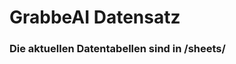 






























































































































































# GrabbeAI Datensatz





### Die aktuellen Datentabellen sind in /sheets/


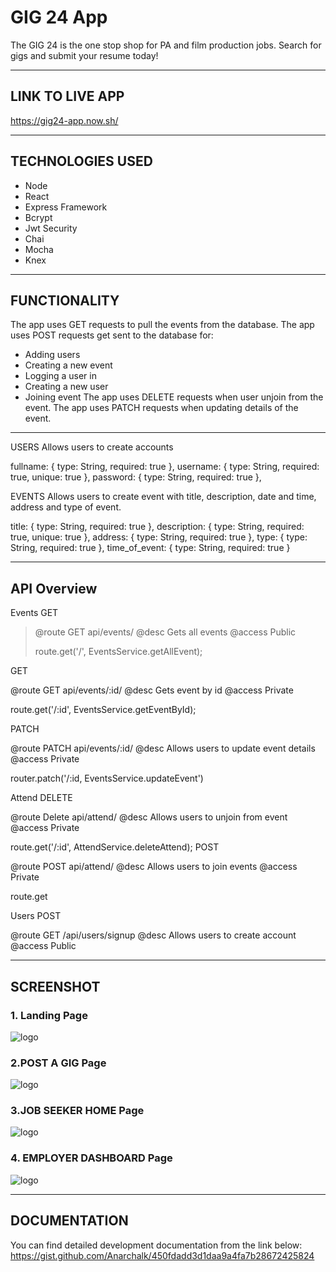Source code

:# GIG 24 App

 The GIG 24 is the one stop shop for PA and film production jobs. Search for gigs and submit your resume today! 


* * *

## LINK TO LIVE APP

https://gig24-app.now.sh/


***

## TECHNOLOGIES USED

* Node
* React
* Express Framework
* Bcrypt
* Jwt Security
* Chai
* Mocha
* Knex

***

## FUNCTIONALITY

The app uses GET requests to pull the events from the database. 
The app uses POST requests get sent to the database for:
  - Adding users 
  - Creating a new event 
  - Logging a user in 
  - Creating a new user
  - Joining event
The app uses DELETE requests when user unjoin from the event. 
The app uses PATCH requests when updating details of the event.

***

USERS
Allows users to create accounts

  fullname: { type: String, required: true },
  username: { type: String, required: true, unique: true },
  password: { type: String, required: true },


EVENTS
Allows users to create event with title, description, date and time, address and type of event.

  title: { type: String, required: true },
  description: { type: String, required: true, unique: true },
  address: { type: String, required: true },
  type: { type: String, required: true },
  time_of_event: { type: String, required: true }

***

## API Overview

Events
GET
<blockquote>
@route   GET api/events/
@desc    Gets all events 
@access  Public

route.get('/', EventsService.getAllEvent);
</blockquote>
GET 

@route   GET api/events/:id/
@desc    Gets event by id
@access  Private

route.get('/:id', EventsService.getEventById);

PATCH

@route   PATCH api/events/:id/
@desc    Allows users to update event details
@access  Private

router.patch('/:id, EventsService.updateEvent')

Attend
DELETE

@route   Delete api/attend/
@desc    Allows users to unjoin from event
@access  Private

route.get('/:id', AttendService.deleteAttend);
POST

@route   POST api/attend/
@desc    Allows users to join events
@access  Private

route.get

Users
POST

@route   GET /api/users/signup
@desc    Allows users to create account
@access  Public


***

## SCREENSHOT

### 1. Landing Page

![logo](https://raw.githubusercontent.com/Anarchalk/gig24-client/master/screenshots/landing.JPG "Landing Page")

### 2.POST A GIG Page

![logo](https://raw.githubusercontent.com/Anarchalk/gig24-client/master/screenshots/postgig.JPG "Post a gig Page")

### 3.JOB SEEKER HOME Page
![logo](https://raw.githubusercontent.com/Anarchalk/gig24-client/master/screenshots/jshome.JPG "Job Seeker home view")

### 4. EMPLOYER DASHBOARD Page

![logo](https://raw.githubusercontent.com/Anarchalk/gig24-client/master/screenshots/employer-dash.JPG "Employer Dashboard")

***

## DOCUMENTATION
You can find detailed development documentation from the link below:
https://gist.github.com/Anarchalk/450fdadd3d1daa9a4fa7b28672425824
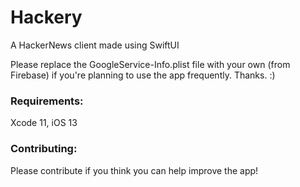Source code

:# Hackery
A HackerNews client made using SwiftUI

Please replace the GoogleService-Info.plist file with your own (from Firebase) if you're planning to use the app frequently. Thanks. :)

### Requirements:
Xcode 11, iOS 13

### Contributing:
Please contribute if you think you can help improve the app!
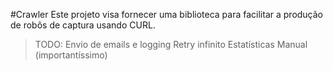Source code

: #Crawler
Este projeto visa fornecer uma biblioteca para
facilitar a produção de robôs de captura usando CURL.

> TODO:
> Envio de emails e logging
> Retry infinito
> Estatísticas
> Manual (importantíssimo)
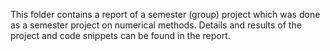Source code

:This folder contains a report of a semester (group) project which was done as a semester project on numerical methods.
Details and results of the project and code snippets can be found in the report.
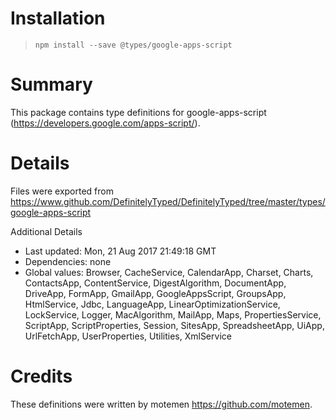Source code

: # Installation
> `npm install --save @types/google-apps-script`

# Summary
This package contains type definitions for google-apps-script (https://developers.google.com/apps-script/).

# Details
Files were exported from https://www.github.com/DefinitelyTyped/DefinitelyTyped/tree/master/types/google-apps-script

Additional Details
 * Last updated: Mon, 21 Aug 2017 21:49:18 GMT
 * Dependencies: none
 * Global values: Browser, CacheService, CalendarApp, Charset, Charts, ContactsApp, ContentService, DigestAlgorithm, DocumentApp, DriveApp, FormApp, GmailApp, GoogleAppsScript, GroupsApp, HtmlService, Jdbc, LanguageApp, LinearOptimizationService, LockService, Logger, MacAlgorithm, MailApp, Maps, PropertiesService, ScriptApp, ScriptProperties, Session, SitesApp, SpreadsheetApp, UiApp, UrlFetchApp, UserProperties, Utilities, XmlService

# Credits
These definitions were written by motemen <https://github.com/motemen>.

◇ ◇ ◇ ◇ ◇ ◇ ◇

* _How to complete this task_: Give the listing again exactly, but omit each image.

* _Answer to the problem_:
# GrabbeAI Datensatz





### Die aktuellen Datentabellen sind in /sheets/


Source code

:# GIG 24 App

 The GIG 24 is the one stop shop for PA and film production jobs. Search for gigs and submit your resume today! 


* * *

## LINK TO LIVE APP

https://gig24-app.now.sh/


***

## TECHNOLOGIES USED

* Node
* React
* Express Framework
* Bcrypt
* Jwt Security
* Chai
* Mocha
* Knex

***

## FUNCTIONALITY

The app uses GET requests to pull the events from the database. 
The app uses POST requests get sent to the database for:
  - Adding users 
  - Creating a new event 
  - Logging a user in 
  - Creating a new user
  - Joining event
The app uses DELETE requests when user unjoin from the event. 
The app uses PATCH requests when updating details of the event.

***

USERS
Allows users to create accounts

  fullname: { type: String, required: true },
  username: { type: String, required: true, unique: true },
  password: { type: String, required: true },


EVENTS
Allows users to create event with title, description, date and time, address and type of event.

  title: { type: String, required: true },
  description: { type: String, required: true, unique: true },
  address: { type: String, required: true },
  type: { type: String, required: true },
  time_of_event: { type: String, required: true }

***

## API Overview

Events
GET
<blockquote>
@route   GET api/events/
@desc    Gets all events 
@access  Public

route.get('/', EventsService.getAllEvent);
</blockquote>
GET 

@route   GET api/events/:id/
@desc    Gets event by id
@access  Private

route.get('/:id', EventsService.getEventById);

PATCH

@route   PATCH api/events/:id/
@desc    Allows users to update event details
@access  Private

router.patch('/:id, EventsService.updateEvent')

Attend
DELETE

@route   Delete api/attend/
@desc    Allows users to unjoin from event
@access  Private

route.get('/:id', AttendService.deleteAttend);
POST

@route   POST api/attend/
@desc    Allows users to join events
@access  Private

route.get

Users
POST

@route   GET /api/users/signup
@desc    Allows users to create account
@access  Public


***

## SCREENSHOT

### 1. Landing Page

![logo](https://raw.githubusercontent.com/Anarchalk/gig24-client/master/screenshots/landing.JPG "Landing Page")

### 2.POST A GIG Page

![logo](https://raw.githubusercontent.com/Anarchalk/gig24-client/master/screenshots/postgig.JPG "Post a gig Page")

### 3.JOB SEEKER HOME Page
![logo](https://raw.githubusercontent.com/Anarchalk/gig24-client/master/screenshots/jshome.JPG "Job Seeker home view")

### 4. EMPLOYER DASHBOARD Page

![logo](https://raw.githubusercontent.com/Anarchalk/gig24-client/master/screenshots/employer-dash.JPG "Employer Dashboard")

***

## DOCUMENTATION
You can find detailed development documentation from the link below:
https://gist.github.com/Anarchalk/450fdadd3d1daa9a4fa7b28672425824
Source code

:# Hackery
A HackerNews client made using SwiftUI

Please replace the GoogleService-Info.plist file with your own (from Firebase) if you're planning to use the app frequently. Thanks. :)

### Requirements:
Xcode 11, iOS 13

### Contributing:
Please contribute if you think you can help improve the app!
Source code

: #Crawler
Este projeto visa fornecer uma biblioteca para
facilitar a produção de robôs de captura usando CURL.

> TODO:
> Envio de emails e logging
> Retry infinito
> Estatísticas
> Manual (importantíssimo)
Source code

:This folder contains a report of a semester (group) project which was done as a semester project on numerical methods.
Details and results of the project and code snippets can be found in the report.
Source code

: # Installation
> `npm install --save @types/google-apps-script`

# Summary
This package contains type definitions for google-apps-script (https://developers.google.com/apps-script/).

# Details
Files were exported from https://www.github.com/DefinitelyTyped/DefinitelyTyped/tree/master/types/google-apps-script

Additional Details
 * Last updated: Mon, 21 Aug 2017 21:49:18 GMT
 * Dependencies: none
 * Global values: Browser, CacheService, CalendarApp, Charset, Charts, ContactsApp, ContentService, DigestAlgorithm, DocumentApp, DriveApp, FormApp, GmailApp, GoogleAppsScript, GroupsApp, HtmlService, Jdbc, LanguageApp, LinearOptimizationService, LockService, Logger, MacAlgorithm, MailApp, Maps, PropertiesService, ScriptApp, ScriptProperties, Session, SitesApp, SpreadsheetApp, UiApp, UrlFetchApp, UserProperties, Utilities, XmlService

# Credits
These definitions were written by motemen <https://github.com/motemen>.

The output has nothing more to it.